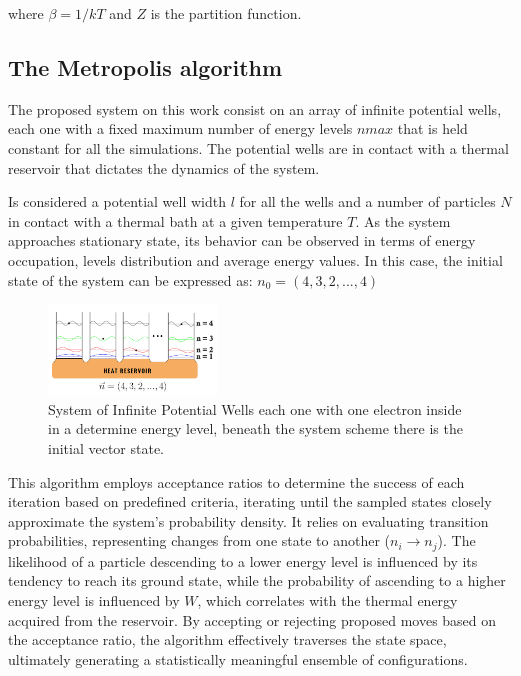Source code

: \documentclass[%
 reprint,
 amsmath,amssymb,
 aps,
]{revtex4-2}
\begin{document}
where $\beta=1 / k T$ and $Z$ is the partition function. \\

\subsection{The Metropolis algorithm}

The proposed system on this work consist on an array of infinite potential wells, each one with a fixed maximum number of energy levels $nmax$ that is held constant for all the simulations. The potential wells are in contact with a thermal reservoir that dictates the dynamics of the system. \par
Is considered a potential well width $l$ for all the wells and a number of particles $N$ in contact with a thermal bath at a given temperature $T$. As the system approaches stationary state, its behavior can be observed in terms of energy occupation, levels distribution and average energy values.
In this case, the initial state of the system can be expressed as: 
$n_0 = (4, 3, 2, ..., 4)$
\par
\begin{figure}[h]
    \centering
    \includegraphics[width=0.4\textwidth]{reservoir.png} %
    \caption{System of Infinite Potential Wells each one with one electron inside in a determine energy level, beneath the system scheme there is the initial vector state. }
    \label{fig:example}
\end{figure}

This algorithm employs acceptance ratios to determine the success of each iteration based on predefined criteria, iterating until the sampled states closely approximate the system's probability density. It relies on evaluating transition probabilities, representing changes from one state to another ($n_i \rightarrow n_j$). The likelihood of a particle descending to a lower energy level is influenced by its tendency to reach its ground state, while the probability of ascending to a higher energy level is influenced by $W$, which correlates with the thermal energy acquired from the reservoir. By accepting or rejecting proposed moves based on the acceptance ratio, the algorithm effectively traverses the state space, ultimately generating a statistically meaningful ensemble of configurations.
\end{document}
━━━━━━━━━━
* Problem description: Write out every line in the data that holds the string "initial".

* Response to this exercise:
In this case, the initial state of the system can be expressed as: 
    \caption{System of Infinite Potential Wells each one with one electron inside in a determine energy level, beneath the system scheme there is the initial vector state. }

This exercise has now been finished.